Rapid Manufacturing: Stereolithographie-Teile werden serientauglich
Metall-Panzer stählt Rapid-Bauteile

Alphaform hat eine Metallbeschichtung entwickelt, die Rapid-Bauteilen zu Eigenschaften wie Großserienteilen verhilft: Durch Metalcoating erhalten sie eine hohe Steifigkeit und werden leitfähig – ganz nach Wunsch des Anwenders.

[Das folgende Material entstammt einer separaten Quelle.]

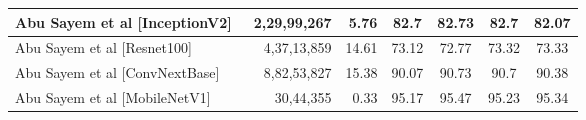 \begin{table}[htbp]
\begin{adjustbox}{width=\textwidth}
\begin{tabular}{||l||r||r||ccc||ccc||ccc||ccc||}
\hline
Abu Sayem et al [InceptionV2]~\cite{siam2023textilenet} & 2,29,99,267 & 5.76 & \multicolumn{3}{|c||}{82.7} & \multicolumn{3}{|c||}{82.73} & \multicolumn{3}{|c||}{82.7} & \multicolumn{3}{|c||}{82.07} \\
\hline
Abu Sayem et al [Resnet100]~\cite{siam2023textilenet} & 4,37,13,859 & 14.61 & \multicolumn{3}{|c||}{73.12} & \multicolumn{3}{|c||}{72.77} & \multicolumn{3}{|c||}{73.32} & \multicolumn{3}{|c||}{73.33} \\
\hline
Abu Sayem et al [ConvNextBase]~\cite{siam2023textilenet} & 8,82,53,827 & 15.38 & \multicolumn{3}{|c||}{90.07} & \multicolumn{3}{|c||}{90.73} & \multicolumn{3}{|c||}{90.7} & \multicolumn{3}{|c||}{90.38} \\
\hline
Abu Sayem et al [MobileNetV1]~\cite{siam2023textilenet} & 30,44,355 & 0.33 & \multicolumn{3}{|c||}{95.17} & \multicolumn{3}{|c||}{95.47} & \multicolumn{3}{|c||}{95.23} & \multicolumn{3}{|c||}{95.34} \\
\hline\hline
\end{tabular}
\end{adjustbox}
\end{table}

Schichtbauverfahren wie die Stereolithographie und das Lasersintern gelten als Schlüsseltechnologien für die kundenindividuelle Produktion – bekannt auch unter dem Schlagwort Mass Customization. Der Vorteil dieser Rapid-Manufacturing-Methoden ist die werkzeuglose Fertigung. Dabei spielen die Komplexität des Produkts oder spätere Designänderungen für die Preisgestaltung keine nennenswerte Rolle. Der zu Zeiten von Henry Ford geprägte Spruch „Sie können ihr Fahrzeug in jeder Farbe bekommen, solange es nur schwarz ist“ verliert hier seine Gültigkeit. Schichtbauverfahren läuten eine neue Ära ein, wenn sie mit intelligent eingesetzten Folgeprozessen wie dem Metalcoating-Verfahren verbunden werden, das den generativ hergestellten Bauteilen einen Metall-Panzer verleiht.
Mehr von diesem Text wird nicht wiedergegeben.